[Dataset entries]
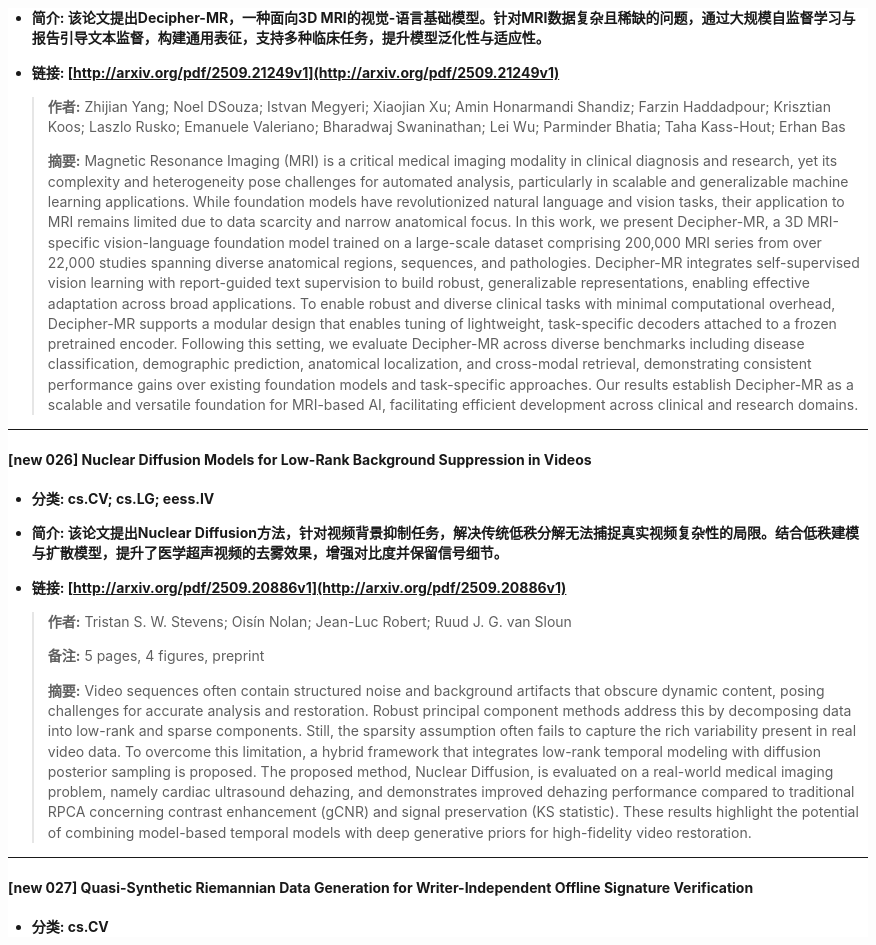 - **简介: 该论文提出Decipher-MR，一种面向3D MRI的视觉-语言基础模型。针对MRI数据复杂且稀缺的问题，通过大规模自监督学习与报告引导文本监督，构建通用表征，支持多种临床任务，提升模型泛化性与适应性。**

- **链接: [http://arxiv.org/pdf/2509.21249v1](http://arxiv.org/pdf/2509.21249v1)**

> **作者:** Zhijian Yang; Noel DSouza; Istvan Megyeri; Xiaojian Xu; Amin Honarmandi Shandiz; Farzin Haddadpour; Krisztian Koos; Laszlo Rusko; Emanuele Valeriano; Bharadwaj Swaninathan; Lei Wu; Parminder Bhatia; Taha Kass-Hout; Erhan Bas
>
> **摘要:** Magnetic Resonance Imaging (MRI) is a critical medical imaging modality in clinical diagnosis and research, yet its complexity and heterogeneity pose challenges for automated analysis, particularly in scalable and generalizable machine learning applications. While foundation models have revolutionized natural language and vision tasks, their application to MRI remains limited due to data scarcity and narrow anatomical focus. In this work, we present Decipher-MR, a 3D MRI-specific vision-language foundation model trained on a large-scale dataset comprising 200,000 MRI series from over 22,000 studies spanning diverse anatomical regions, sequences, and pathologies. Decipher-MR integrates self-supervised vision learning with report-guided text supervision to build robust, generalizable representations, enabling effective adaptation across broad applications. To enable robust and diverse clinical tasks with minimal computational overhead, Decipher-MR supports a modular design that enables tuning of lightweight, task-specific decoders attached to a frozen pretrained encoder. Following this setting, we evaluate Decipher-MR across diverse benchmarks including disease classification, demographic prediction, anatomical localization, and cross-modal retrieval, demonstrating consistent performance gains over existing foundation models and task-specific approaches. Our results establish Decipher-MR as a scalable and versatile foundation for MRI-based AI, facilitating efficient development across clinical and research domains.
>
---
#### [new 026] Nuclear Diffusion Models for Low-Rank Background Suppression in Videos
- **分类: cs.CV; cs.LG; eess.IV**

- **简介: 该论文提出Nuclear Diffusion方法，针对视频背景抑制任务，解决传统低秩分解无法捕捉真实视频复杂性的局限。结合低秩建模与扩散模型，提升了医学超声视频的去雾效果，增强对比度并保留信号细节。**

- **链接: [http://arxiv.org/pdf/2509.20886v1](http://arxiv.org/pdf/2509.20886v1)**

> **作者:** Tristan S. W. Stevens; Oisín Nolan; Jean-Luc Robert; Ruud J. G. van Sloun
>
> **备注:** 5 pages, 4 figures, preprint
>
> **摘要:** Video sequences often contain structured noise and background artifacts that obscure dynamic content, posing challenges for accurate analysis and restoration. Robust principal component methods address this by decomposing data into low-rank and sparse components. Still, the sparsity assumption often fails to capture the rich variability present in real video data. To overcome this limitation, a hybrid framework that integrates low-rank temporal modeling with diffusion posterior sampling is proposed. The proposed method, Nuclear Diffusion, is evaluated on a real-world medical imaging problem, namely cardiac ultrasound dehazing, and demonstrates improved dehazing performance compared to traditional RPCA concerning contrast enhancement (gCNR) and signal preservation (KS statistic). These results highlight the potential of combining model-based temporal models with deep generative priors for high-fidelity video restoration.
>
---
#### [new 027] Quasi-Synthetic Riemannian Data Generation for Writer-Independent Offline Signature Verification
- **分类: cs.CV**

WORK INSTRUCTIONS:
Restate the entries verbatim and exclude any pictures.

SOLUTION:
 - **简介: 该论文提出Decipher-MR，一种面向3D MRI的视觉-语言基础模型。针对MRI数据复杂且稀缺的问题，通过大规模自监督学习与报告引导文本监督，构建通用表征，支持多种临床任务，提升模型泛化性与适应性。**

- **链接: [http://arxiv.org/pdf/2509.21249v1](http://arxiv.org/pdf/2509.21249v1)**

> **作者:** Zhijian Yang; Noel DSouza; Istvan Megyeri; Xiaojian Xu; Amin Honarmandi Shandiz; Farzin Haddadpour; Krisztian Koos; Laszlo Rusko; Emanuele Valeriano; Bharadwaj Swaninathan; Lei Wu; Parminder Bhatia; Taha Kass-Hout; Erhan Bas
>
> **摘要:** Magnetic Resonance Imaging (MRI) is a critical medical imaging modality in clinical diagnosis and research, yet its complexity and heterogeneity pose challenges for automated analysis, particularly in scalable and generalizable machine learning applications. While foundation models have revolutionized natural language and vision tasks, their application to MRI remains limited due to data scarcity and narrow anatomical focus. In this work, we present Decipher-MR, a 3D MRI-specific vision-language foundation model trained on a large-scale dataset comprising 200,000 MRI series from over 22,000 studies spanning diverse anatomical regions, sequences, and pathologies. Decipher-MR integrates self-supervised vision learning with report-guided text supervision to build robust, generalizable representations, enabling effective adaptation across broad applications. To enable robust and diverse clinical tasks with minimal computational overhead, Decipher-MR supports a modular design that enables tuning of lightweight, task-specific decoders attached to a frozen pretrained encoder. Following this setting, we evaluate Decipher-MR across diverse benchmarks including disease classification, demographic prediction, anatomical localization, and cross-modal retrieval, demonstrating consistent performance gains over existing foundation models and task-specific approaches. Our results establish Decipher-MR as a scalable and versatile foundation for MRI-based AI, facilitating efficient development across clinical and research domains.
>
---
#### [new 026] Nuclear Diffusion Models for Low-Rank Background Suppression in Videos
- **分类: cs.CV; cs.LG; eess.IV**

- **简介: 该论文提出Nuclear Diffusion方法，针对视频背景抑制任务，解决传统低秩分解无法捕捉真实视频复杂性的局限。结合低秩建模与扩散模型，提升了医学超声视频的去雾效果，增强对比度并保留信号细节。**

- **链接: [http://arxiv.org/pdf/2509.20886v1](http://arxiv.org/pdf/2509.20886v1)**

> **作者:** Tristan S. W. Stevens; Oisín Nolan; Jean-Luc Robert; Ruud J. G. van Sloun
>
> **备注:** 5 pages, 4 figures, preprint
>
> **摘要:** Video sequences often contain structured noise and background artifacts that obscure dynamic content, posing challenges for accurate analysis and restoration. Robust principal component methods address this by decomposing data into low-rank and sparse components. Still, the sparsity assumption often fails to capture the rich variability present in real video data. To overcome this limitation, a hybrid framework that integrates low-rank temporal modeling with diffusion posterior sampling is proposed. The proposed method, Nuclear Diffusion, is evaluated on a real-world medical imaging problem, namely cardiac ultrasound dehazing, and demonstrates improved dehazing performance compared to traditional RPCA concerning contrast enhancement (gCNR) and signal preservation (KS statistic). These results highlight the potential of combining model-based temporal models with deep generative priors for high-fidelity video restoration.
>
---
#### [new 027] Quasi-Synthetic Riemannian Data Generation for Writer-Independent Offline Signature Verification
- **分类: cs.CV**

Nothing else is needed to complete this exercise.